La Knéset de Israel dio luz verde a una controversial ley que permitirá a tribunales militares imponer la pena de muerte a individuos vinculados a los ataques y la matanza ocurridos el 7 de octubre de 2023. La medida, que marca un hito en la legislación israelí, fue aprobada con un respaldo mayoritario de 93 de los 120 legisladores, incluyendo tanto a miembros de la coalición gobernante como de la oposición.
El ministro de Justicia, Yariv Levin, defendió la iniciativa bajo la premisa de restaurar la unidad nacional en un momento crítico. Según reportes del diario The Times of Israel, Levin declaró que la norma busca sanar el trauma colectivo, incluso frente a las profundas divisiones políticas que atraviesa el país ante la proximidad de nuevas elecciones.
Alcances legales y tribunales especiales
La nueva normativa establece un tribunal híbrido, entre civil y militar, con sede en Jerusalén. Este panel de tres jueces estará facultado para juzgar tanto a palestinos detenidos tras los ataques del 7 de octubre como a futuros sospechosos capturados en la Franja de Gaza por retención o maltrato de rehenes. La organización Adalah estima que entre 300 y 400 de los aproximadamente 1.300 gazatíes actualmente encarcelados en Israel podrían enfrentar procesos bajo esta ley.
Las sentencias se basarán en leyes preexistentes, como la Ley para la Prevención y el Castigo del Delito de Genocidio de 1950 y artículos del Código Penal relacionados con traición y colaboración con el enemigo. Al respecto, Adalah, junto a HaMoked y el Comité Contra la Tortura de Israel, emitieron una dura advertencia:
Los procedimientos del tribunal militar tal y como se estipulan en el proyecto de ley son fundamentalmente incompatibles con el derecho a la vida, la presunción de inocencia, la independencia judicial y el Estado de derecho.

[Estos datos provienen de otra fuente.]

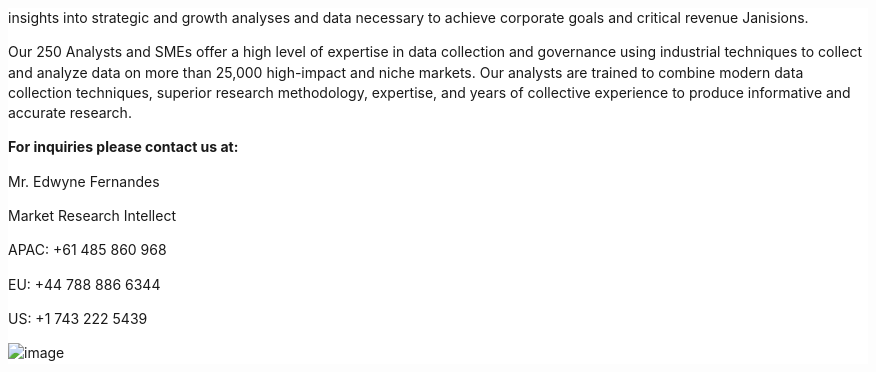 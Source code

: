 insights into strategic and growth analyses and data necessary to achieve corporate goals and critical revenue Janisions.</p><p><span class="">Our 250 Analysts and SMEs offer a high level of expertise in data collection and governance using industrial techniques to collect and analyze data on more than 25,000 high-impact and niche markets. Our analysts are trained to combine modern data collection techniques, superior research methodology, expertise, and years of collective experience to produce informative and accurate research.</span></p><p><strong>For inquiries please contact us at:</strong></p><p>Mr. Edwyne Fernandes</p><p>Market Research Intellect</p><p>APAC: +61 485 860 968</p><p>EU: +44 788 886 6344</p><p>US: +1 743 222 5439</p>
![image](https://github.com/user-attachments/assets/b51fc71f-e496-45e0-b1cb-7246beb6a52f)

Voces críticas y contexto histórico
La experta en derecho internacional Ya’ara Mordecai, de la Facultad de Derecho de Yale, advirtió sobre el riesgo de politización judicial, señalando que los procesos podrían convertirse en un espectáculo mediático en lugar de juicios justos. Por el contrario, la legisladora Julia Malinowski, coautora de la ley, asegura que el proceso se ajusta plenamente a garantías legales estrictas.
Por su parte, Hazem Kassem, portavoz de Hamás —organización clasificada como terrorista por EE. UU., la Unión Europea e Israel—, calificó la ley como un pretexto para encubrir los crímenes de guerra cometidos por las fuerzas israelíes en la Franja. Cabe recordar que el ataque del 7 de octubre, ejecutado por la unidad Nuchba, dejó 1.200 fallecidos y 251 rehenes, iniciando un conflicto que ha dejado más de 72.000 palestinos muertos según autoridades locales.
Históricamente, Israel solo ha aplicado la pena capital en una ocasión: en 1962, cuando el arquitecto del Holocausto, Adolf Eichmann, fue ejecutado en la horca. Esta nueva medida se suma a la ley aprobada el 30 de marzo, que permite aplicar la pena máxima a palestinos de Cisjordania condenados por terrorismo. El futuro de estos procesos judiciales sigue siendo una incógnita jurídica y humanitaria para la región.